Por norma, Kageyama sobrevive a las fotografías de Hinata con una templanza ejemplar. Titánica. Las descargas con la escotilla respiratoria sin abrir. Aguantando. El oxígeno espeso, las ganas de verle y el nerviosismo líquido que deja regueros fríos entre las vértebras. Lo retiene todo dentro de un cuerpo que quiere jubilarse por culpa de un enamoramiento y se prepara para apaciguar la sonrisa absortar que suele nublarle las facciones durante media hora. Razón por la cual solo las abre en absoluto privado. Lo que le faltaba es que alguien le viera la geta de tonto, y por alguien se dice Yū y Arata, lo únicos cabrones de su entorno que gastarían la memoria de sus móviles en retratarla.

Lo tenía engañado. Subterfugios benevolentes.

Una buena y tranquila tarde comete el error de coger el móvil en los vestuarios, después de entrenar. No estaba pensando, en su defensa, que Hinata lo atacaría con un vídeo de él saltando. Precisando: un gif casero que perseguía la parábola de su movimiento. Tan rápido que le daba adrenalina. Seis segundos en bucle infinito de tensión muscular y tres cuartos de abdominal duro que se entrevén un poco. Demasiado. Lo suficiente como para dejarle un poco roto.

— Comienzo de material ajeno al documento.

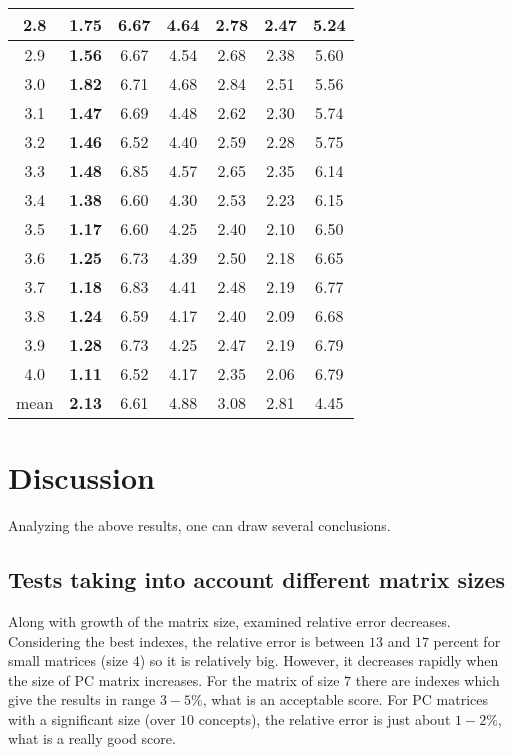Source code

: \begin{table}[h]
\begin{center}
\begin{tabular}{|c||c|c|c|c|c|c|}
2.8 & \textbf{1.75} & 6.67 & 4.64 & 2.78 & 2.47 & 5.24 \\ \hline
2.9 & \textbf{1.56} & 6.67 & 4.54 & 2.68 & 2.38 & 5.60 \\ \hline
3.0 & \textbf{1.82} & 6.71 & 4.68 & 2.84 & 2.51 & 5.56 \\ \hline
3.1 & \textbf{1.47} & 6.69 & 4.48 & 2.62 & 2.30 & 5.74 \\ \hline
3.2 & \textbf{1.46} & 6.52 & 4.40 & 2.59 & 2.28 & 5.75 \\ \hline
3.3 & \textbf{1.48} & 6.85 & 4.57 & 2.65 & 2.35 & 6.14 \\ \hline
3.4 & \textbf{1.38} & 6.60 & 4.30 & 2.53 & 2.23 & 6.15 \\ \hline
3.5 & \textbf{1.17} & 6.60 & 4.25 & 2.40 & 2.10 & 6.50 \\ \hline
3.6 & \textbf{1.25} & 6.73 & 4.39 & 2.50 & 2.18 & 6.65 \\ \hline
3.7 & \textbf{1.18} & 6.83 & 4.41 & 2.48 & 2.19 & 6.77 \\ \hline
3.8 & \textbf{1.24} & 6.59 & 4.17 & 2.40 & 2.09 & 6.68 \\ \hline
3.9 & \textbf{1.28} & 6.73 & 4.25 & 2.47 & 2.19 & 6.79 \\ \hline
4.0 & \textbf{1.11} & 6.52 & 4.17 & 2.35 & 2.06 & 6.79 \\ \hline \hline
mean & \textbf{2.13} & 6.61 & 4.88 & 3.08 & 2.81 & 4.45 \\ \hline 
\end{tabular}
\end{center}
\end{table}


\section{Discussion}
Analyzing the above results, one can draw several conclusions.

\subsection{Tests taking into account different matrix sizes}
Along with growth of the matrix size, examined relative error decreases. Considering the best indexes, the relative error is between $13$ and $17$ percent for small matrices (size $4$) so it is relatively big. However, it decreases rapidly when the size of PC matrix increases. For the matrix of size $7$ there are indexes which give the results in range $3 - 5 \%$, what is an acceptable score. For PC matrices with a significant size (over $10$ concepts), the relative error is just about $1 - 2 \%$, what is a really good score.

—Ahora salta mucho más, ¿no? —Ushijima, un armario de hombre y una montaña de sombra asoma desde su espalda con analítica expresión—. Va a ser un problema si nos toca jugar contra su universidad.

—¿Es Hinata? —porque el cabrón de Yū tiene muy asimilado que solo usa el móvil con un grupo muy reducido de personas: ellos, sus padres y Hinata—. A ver, a ver —prácticamente le arrebata el móvil, echando goterones desde sus rastas, pasando olímpicamente de las protestas de Kageyama—. Bro, ven a ver esto, ¿cómo vas a pararle con saltos así? Yo creo que si no tiene mucha potencia puedo detenerle, soy bastante bueno, pero tú, con lo coleguita que te has hecho de él te va a dar pavor verlo una cabeza más alta.

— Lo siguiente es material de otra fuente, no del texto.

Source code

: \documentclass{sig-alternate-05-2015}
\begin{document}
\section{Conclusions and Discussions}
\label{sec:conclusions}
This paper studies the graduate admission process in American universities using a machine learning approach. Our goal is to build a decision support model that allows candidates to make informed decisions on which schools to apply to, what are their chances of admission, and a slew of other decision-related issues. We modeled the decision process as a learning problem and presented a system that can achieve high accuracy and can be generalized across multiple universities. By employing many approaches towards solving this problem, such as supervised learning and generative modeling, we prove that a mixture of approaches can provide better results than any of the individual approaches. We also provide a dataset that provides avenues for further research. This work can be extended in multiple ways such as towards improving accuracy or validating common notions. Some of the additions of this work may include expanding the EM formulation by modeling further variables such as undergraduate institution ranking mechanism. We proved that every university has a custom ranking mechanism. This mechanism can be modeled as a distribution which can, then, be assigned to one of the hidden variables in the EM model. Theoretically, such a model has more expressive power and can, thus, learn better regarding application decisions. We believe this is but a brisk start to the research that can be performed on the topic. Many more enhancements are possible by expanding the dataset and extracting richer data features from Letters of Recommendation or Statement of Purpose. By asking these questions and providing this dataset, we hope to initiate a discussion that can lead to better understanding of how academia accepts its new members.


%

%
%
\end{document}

Arata abraza por el hombro al rubio, una toalla enrollada y enganchada a la altura de la cadera y otra absorbiendo la humedad de su pelo. Ushijima, quien se había vestido en un tiempo record, se les acerca.

—Tiene buenas piernas.

Buenas piernas.

Vale. Suficiente para un miércoles noches después de un inicio de semana quejumbroso.

—A la próxima que fisgoneen entre mis cosas les dejo sin ropa y se van con el culito al aire por todo Tokio. —Les quita el móvil de un zarpazo que deja a Arata sudando porque casi se ve medio morado—. ¿Es que no sabéis lo que significa "privacidad"?

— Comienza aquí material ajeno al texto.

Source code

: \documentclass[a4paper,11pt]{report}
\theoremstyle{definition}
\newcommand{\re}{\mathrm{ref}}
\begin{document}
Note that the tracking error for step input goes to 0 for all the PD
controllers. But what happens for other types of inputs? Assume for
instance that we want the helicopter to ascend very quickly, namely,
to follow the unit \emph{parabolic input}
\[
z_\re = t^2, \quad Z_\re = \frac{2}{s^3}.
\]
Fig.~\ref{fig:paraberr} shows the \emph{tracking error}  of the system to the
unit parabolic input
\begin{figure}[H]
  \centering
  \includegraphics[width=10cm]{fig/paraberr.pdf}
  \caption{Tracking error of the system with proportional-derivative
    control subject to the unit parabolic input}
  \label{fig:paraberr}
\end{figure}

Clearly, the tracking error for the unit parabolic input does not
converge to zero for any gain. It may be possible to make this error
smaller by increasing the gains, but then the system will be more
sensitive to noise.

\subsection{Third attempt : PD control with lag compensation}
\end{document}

A lo que Yū no tarda en responder.

—Somos un equipo, hombre, no te traigas el porno al trabajo o querremos compartirlo.

Es una broma, Kageyama lo sabe. Una broma pesada que no quiere llegar a ningún puerto pero la verdad es que le sienta fatal. Como algo en mal estado, le deja un regusto amargo en el paladar, principalmente porque no quiere que nadie hable así sobre Hinata, pero tampoco de le parecería correcto en otras personas. Le incomoda. Así que, antes de que se vuelva crónico, le tira lo primero que pilla a la jeta (por suerte, una toalla empapada) y le advierte:

—Guárdate esos comentarios donde nadie pueda escucharlos, Yū, solo te hacen ver como un capullo.

Y parece que lo pilla al vuelo.

Le da una palmadita en el hombro y dice "vale, perdón, me he pasado", tirando la llave del conflicto al mar. Para no volver a desenterrarlo.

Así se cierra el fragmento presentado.